Data items:
|---|
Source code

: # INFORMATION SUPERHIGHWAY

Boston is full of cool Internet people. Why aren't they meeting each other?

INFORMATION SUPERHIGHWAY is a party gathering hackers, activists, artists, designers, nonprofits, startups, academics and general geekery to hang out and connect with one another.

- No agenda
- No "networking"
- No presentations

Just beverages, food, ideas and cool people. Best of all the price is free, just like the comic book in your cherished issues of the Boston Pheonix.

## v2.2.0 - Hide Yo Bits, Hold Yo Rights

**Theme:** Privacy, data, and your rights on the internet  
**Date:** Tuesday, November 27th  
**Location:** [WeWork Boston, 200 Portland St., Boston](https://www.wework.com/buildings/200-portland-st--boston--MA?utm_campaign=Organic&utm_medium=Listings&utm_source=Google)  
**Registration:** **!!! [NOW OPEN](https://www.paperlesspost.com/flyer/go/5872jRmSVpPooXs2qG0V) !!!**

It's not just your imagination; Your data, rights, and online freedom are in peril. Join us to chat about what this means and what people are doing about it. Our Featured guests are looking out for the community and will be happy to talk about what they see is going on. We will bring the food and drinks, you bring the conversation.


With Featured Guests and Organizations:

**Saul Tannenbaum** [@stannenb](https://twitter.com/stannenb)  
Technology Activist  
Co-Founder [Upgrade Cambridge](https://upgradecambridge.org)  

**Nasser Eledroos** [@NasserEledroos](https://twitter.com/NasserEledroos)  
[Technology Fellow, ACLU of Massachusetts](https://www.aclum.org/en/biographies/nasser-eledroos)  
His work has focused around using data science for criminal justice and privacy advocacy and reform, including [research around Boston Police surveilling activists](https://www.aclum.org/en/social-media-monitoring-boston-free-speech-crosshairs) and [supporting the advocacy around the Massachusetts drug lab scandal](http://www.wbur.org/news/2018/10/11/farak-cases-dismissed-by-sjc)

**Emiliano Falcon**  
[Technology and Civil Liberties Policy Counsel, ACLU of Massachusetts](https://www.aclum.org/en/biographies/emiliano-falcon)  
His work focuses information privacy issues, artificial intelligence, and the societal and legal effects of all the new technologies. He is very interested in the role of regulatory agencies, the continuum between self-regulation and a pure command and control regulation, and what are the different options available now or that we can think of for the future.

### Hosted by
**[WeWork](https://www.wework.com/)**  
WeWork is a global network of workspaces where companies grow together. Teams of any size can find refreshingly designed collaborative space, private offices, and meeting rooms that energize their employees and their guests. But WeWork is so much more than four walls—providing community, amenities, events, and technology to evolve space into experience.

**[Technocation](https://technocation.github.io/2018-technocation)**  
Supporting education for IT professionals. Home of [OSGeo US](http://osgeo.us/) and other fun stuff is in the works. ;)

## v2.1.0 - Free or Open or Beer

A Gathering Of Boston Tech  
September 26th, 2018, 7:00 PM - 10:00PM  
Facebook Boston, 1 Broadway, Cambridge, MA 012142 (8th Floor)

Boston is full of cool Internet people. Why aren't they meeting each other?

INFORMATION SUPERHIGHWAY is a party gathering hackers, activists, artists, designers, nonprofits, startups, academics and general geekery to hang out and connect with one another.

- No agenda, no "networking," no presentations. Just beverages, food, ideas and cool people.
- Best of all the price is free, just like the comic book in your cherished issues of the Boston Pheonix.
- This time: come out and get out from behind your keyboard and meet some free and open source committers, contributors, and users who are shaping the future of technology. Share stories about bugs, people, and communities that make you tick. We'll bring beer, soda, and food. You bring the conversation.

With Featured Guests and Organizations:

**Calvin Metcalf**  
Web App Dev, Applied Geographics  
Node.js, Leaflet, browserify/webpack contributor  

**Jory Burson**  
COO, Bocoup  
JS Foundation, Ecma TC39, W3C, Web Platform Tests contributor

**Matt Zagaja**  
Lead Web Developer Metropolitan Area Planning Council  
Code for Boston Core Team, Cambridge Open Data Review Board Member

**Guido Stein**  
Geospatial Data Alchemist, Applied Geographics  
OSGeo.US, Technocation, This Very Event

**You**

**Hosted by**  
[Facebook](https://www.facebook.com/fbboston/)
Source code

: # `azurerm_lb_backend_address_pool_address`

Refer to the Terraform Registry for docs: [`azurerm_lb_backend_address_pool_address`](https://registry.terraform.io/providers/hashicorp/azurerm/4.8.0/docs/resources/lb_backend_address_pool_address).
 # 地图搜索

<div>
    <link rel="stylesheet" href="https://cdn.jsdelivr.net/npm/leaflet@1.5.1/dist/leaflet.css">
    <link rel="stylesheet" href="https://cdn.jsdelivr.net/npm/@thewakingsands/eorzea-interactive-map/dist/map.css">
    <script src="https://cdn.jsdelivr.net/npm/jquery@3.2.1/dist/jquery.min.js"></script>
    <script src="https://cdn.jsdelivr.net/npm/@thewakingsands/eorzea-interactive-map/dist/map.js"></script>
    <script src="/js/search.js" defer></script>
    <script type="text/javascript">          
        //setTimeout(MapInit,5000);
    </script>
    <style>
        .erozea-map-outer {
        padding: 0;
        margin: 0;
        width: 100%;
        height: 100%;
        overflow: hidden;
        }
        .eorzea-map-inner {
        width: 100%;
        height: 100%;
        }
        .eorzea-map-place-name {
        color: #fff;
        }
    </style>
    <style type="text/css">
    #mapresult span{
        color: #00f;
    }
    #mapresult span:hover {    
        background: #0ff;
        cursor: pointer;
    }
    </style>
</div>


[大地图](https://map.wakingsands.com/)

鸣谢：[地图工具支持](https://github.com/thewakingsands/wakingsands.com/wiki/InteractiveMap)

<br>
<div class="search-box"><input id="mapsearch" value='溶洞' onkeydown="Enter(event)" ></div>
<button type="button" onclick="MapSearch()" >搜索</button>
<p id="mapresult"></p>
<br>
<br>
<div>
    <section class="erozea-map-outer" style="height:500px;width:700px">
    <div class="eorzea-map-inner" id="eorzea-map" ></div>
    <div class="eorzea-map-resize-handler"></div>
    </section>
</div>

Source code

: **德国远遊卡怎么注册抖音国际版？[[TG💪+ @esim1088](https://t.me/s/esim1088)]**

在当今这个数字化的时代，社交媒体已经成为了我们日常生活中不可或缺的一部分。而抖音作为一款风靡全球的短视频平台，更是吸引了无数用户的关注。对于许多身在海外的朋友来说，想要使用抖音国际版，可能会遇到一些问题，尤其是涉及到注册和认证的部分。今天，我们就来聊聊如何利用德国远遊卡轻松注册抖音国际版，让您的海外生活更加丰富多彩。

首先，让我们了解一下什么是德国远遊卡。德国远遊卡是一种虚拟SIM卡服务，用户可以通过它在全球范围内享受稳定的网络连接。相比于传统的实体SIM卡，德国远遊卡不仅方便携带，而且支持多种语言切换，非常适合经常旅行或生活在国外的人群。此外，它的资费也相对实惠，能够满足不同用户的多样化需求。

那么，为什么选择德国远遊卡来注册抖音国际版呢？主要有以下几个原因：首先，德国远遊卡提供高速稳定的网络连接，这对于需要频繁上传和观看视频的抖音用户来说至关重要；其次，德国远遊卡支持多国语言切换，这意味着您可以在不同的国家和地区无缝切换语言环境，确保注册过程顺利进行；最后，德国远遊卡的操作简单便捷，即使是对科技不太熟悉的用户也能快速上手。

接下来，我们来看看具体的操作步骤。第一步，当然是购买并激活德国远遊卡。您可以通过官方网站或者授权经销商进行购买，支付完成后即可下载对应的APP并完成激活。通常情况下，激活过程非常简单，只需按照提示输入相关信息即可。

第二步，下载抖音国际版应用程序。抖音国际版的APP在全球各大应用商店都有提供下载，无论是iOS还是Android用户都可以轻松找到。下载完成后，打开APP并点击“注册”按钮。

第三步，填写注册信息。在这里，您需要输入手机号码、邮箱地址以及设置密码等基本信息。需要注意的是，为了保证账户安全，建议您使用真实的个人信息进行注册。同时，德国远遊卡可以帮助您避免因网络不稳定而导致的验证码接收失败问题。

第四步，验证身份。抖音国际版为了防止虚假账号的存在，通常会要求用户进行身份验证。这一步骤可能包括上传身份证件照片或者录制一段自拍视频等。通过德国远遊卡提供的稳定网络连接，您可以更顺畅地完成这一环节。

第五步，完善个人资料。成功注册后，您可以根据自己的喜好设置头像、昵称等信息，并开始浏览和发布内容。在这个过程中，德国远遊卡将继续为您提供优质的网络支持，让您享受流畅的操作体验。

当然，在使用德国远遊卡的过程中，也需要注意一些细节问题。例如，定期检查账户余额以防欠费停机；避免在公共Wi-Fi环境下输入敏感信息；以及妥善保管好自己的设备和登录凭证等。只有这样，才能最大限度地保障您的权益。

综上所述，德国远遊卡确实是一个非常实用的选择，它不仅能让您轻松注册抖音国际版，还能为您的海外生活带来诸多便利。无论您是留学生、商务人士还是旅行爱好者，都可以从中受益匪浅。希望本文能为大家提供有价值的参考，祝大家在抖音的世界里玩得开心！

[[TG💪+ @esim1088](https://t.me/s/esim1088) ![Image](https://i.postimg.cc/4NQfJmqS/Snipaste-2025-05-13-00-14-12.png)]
|---|
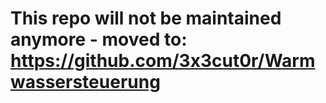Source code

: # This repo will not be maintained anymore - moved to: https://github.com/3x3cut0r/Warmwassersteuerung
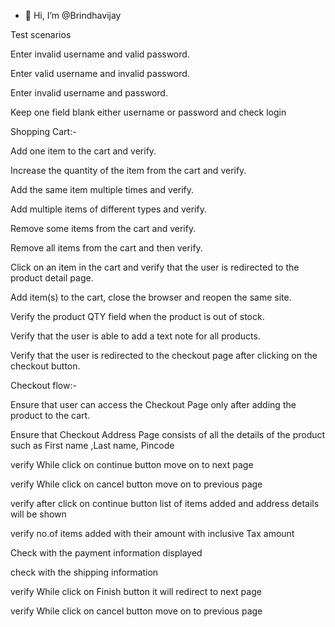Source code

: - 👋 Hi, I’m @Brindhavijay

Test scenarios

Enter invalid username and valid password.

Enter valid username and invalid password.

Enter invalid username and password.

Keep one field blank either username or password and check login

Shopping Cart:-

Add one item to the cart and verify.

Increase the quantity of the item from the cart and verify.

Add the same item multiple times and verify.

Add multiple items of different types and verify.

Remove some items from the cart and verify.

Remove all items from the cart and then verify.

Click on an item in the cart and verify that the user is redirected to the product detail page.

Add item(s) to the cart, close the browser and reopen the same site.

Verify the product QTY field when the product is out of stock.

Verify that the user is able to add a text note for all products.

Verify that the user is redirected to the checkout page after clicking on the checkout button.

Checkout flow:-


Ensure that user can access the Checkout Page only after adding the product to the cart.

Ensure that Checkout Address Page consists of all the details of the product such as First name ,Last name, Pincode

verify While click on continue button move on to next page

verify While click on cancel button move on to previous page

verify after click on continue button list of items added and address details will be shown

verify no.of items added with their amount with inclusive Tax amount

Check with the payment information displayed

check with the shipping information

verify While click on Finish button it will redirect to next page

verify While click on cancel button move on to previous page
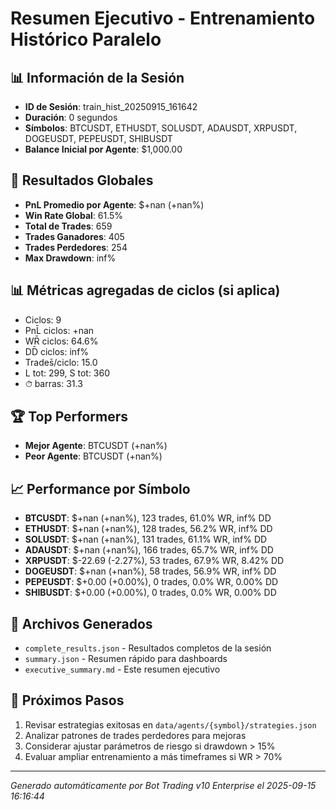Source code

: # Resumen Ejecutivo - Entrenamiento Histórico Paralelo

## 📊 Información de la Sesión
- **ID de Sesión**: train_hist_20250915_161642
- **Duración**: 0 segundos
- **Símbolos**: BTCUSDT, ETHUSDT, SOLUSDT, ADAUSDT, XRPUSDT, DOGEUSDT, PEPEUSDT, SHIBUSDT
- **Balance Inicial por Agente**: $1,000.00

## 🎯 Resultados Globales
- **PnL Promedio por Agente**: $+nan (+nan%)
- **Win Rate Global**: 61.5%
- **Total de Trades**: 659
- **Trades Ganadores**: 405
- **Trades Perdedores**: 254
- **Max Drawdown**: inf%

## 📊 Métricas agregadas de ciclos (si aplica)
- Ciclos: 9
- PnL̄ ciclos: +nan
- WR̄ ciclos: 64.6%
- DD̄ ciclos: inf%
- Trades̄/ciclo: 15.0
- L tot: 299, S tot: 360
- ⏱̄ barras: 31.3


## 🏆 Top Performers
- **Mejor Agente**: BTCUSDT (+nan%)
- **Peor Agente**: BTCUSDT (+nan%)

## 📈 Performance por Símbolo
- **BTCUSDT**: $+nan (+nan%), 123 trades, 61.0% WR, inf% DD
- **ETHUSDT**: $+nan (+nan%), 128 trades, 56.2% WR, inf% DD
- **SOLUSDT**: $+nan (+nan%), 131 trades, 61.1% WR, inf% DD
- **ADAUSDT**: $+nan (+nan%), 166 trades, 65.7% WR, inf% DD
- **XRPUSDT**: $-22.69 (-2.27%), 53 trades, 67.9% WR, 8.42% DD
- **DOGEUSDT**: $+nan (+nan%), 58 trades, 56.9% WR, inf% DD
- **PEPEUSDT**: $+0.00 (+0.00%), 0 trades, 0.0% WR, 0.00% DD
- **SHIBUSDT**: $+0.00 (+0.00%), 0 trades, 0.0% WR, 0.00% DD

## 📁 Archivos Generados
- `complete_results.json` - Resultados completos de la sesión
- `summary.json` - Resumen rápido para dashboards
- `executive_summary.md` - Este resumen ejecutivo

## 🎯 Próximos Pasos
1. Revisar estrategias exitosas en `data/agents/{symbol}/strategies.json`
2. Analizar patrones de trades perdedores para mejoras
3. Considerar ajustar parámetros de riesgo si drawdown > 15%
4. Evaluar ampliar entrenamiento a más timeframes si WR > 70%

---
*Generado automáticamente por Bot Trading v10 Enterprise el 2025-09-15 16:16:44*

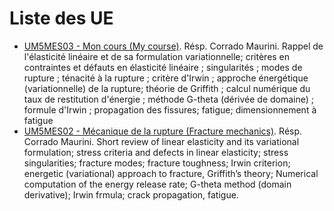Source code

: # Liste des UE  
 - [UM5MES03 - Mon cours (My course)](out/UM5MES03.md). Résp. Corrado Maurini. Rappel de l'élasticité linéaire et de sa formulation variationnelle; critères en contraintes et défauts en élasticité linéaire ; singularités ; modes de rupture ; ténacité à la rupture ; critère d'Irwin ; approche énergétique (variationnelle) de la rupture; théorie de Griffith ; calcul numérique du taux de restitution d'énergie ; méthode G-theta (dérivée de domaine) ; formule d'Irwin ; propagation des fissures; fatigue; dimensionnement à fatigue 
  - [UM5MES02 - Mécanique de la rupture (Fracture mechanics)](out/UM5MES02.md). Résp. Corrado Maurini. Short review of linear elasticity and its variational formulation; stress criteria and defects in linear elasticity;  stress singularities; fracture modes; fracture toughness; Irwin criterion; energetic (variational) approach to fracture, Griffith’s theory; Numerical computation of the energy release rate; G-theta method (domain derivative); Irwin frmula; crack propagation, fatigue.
|---|
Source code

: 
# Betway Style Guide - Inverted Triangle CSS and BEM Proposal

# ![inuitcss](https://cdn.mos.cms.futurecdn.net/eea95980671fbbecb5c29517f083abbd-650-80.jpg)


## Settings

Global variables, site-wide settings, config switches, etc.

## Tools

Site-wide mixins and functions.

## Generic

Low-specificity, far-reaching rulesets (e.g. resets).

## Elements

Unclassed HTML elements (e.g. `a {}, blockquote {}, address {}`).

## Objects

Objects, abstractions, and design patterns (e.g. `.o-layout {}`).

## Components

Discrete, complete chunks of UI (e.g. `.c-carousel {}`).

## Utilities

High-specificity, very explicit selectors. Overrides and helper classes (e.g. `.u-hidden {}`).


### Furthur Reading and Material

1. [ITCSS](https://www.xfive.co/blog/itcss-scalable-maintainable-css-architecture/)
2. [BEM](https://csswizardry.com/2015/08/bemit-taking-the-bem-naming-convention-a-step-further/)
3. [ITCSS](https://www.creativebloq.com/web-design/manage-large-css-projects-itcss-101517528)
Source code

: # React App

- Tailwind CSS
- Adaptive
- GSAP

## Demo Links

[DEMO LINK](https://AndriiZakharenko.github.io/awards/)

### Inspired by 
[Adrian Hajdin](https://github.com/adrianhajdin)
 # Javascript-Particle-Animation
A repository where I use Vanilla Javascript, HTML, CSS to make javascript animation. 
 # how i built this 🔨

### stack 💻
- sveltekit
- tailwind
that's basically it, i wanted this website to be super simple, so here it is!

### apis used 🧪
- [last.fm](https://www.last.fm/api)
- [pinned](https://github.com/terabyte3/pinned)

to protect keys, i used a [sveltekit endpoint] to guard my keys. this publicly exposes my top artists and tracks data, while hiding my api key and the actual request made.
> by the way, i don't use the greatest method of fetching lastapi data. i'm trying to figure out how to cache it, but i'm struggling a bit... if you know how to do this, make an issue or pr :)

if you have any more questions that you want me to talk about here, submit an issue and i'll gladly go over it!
|---|
Exercise: Reproduce, word for word and in full, only the lines above that start at the line with "- sveltekit" and run through the line with "if you have", both ends included.

Exercise answer:
- sveltekit
- tailwind
that's basically it, i wanted this website to be super simple, so here it is!

### apis used 🧪
- [last.fm](https://www.last.fm/api)
- [pinned](https://github.com/terabyte3/pinned)

to protect keys, i used a [sveltekit endpoint] to guard my keys. this publicly exposes my top artists and tracks data, while hiding my api key and the actual request made.
> by the way, i don't use the greatest method of fetching lastapi data. i'm trying to figure out how to cache it, but i'm struggling a bit... if you know how to do this, make an issue or pr :)

if you have any more questions that you want me to talk about here, submit an issue and i'll gladly go over it!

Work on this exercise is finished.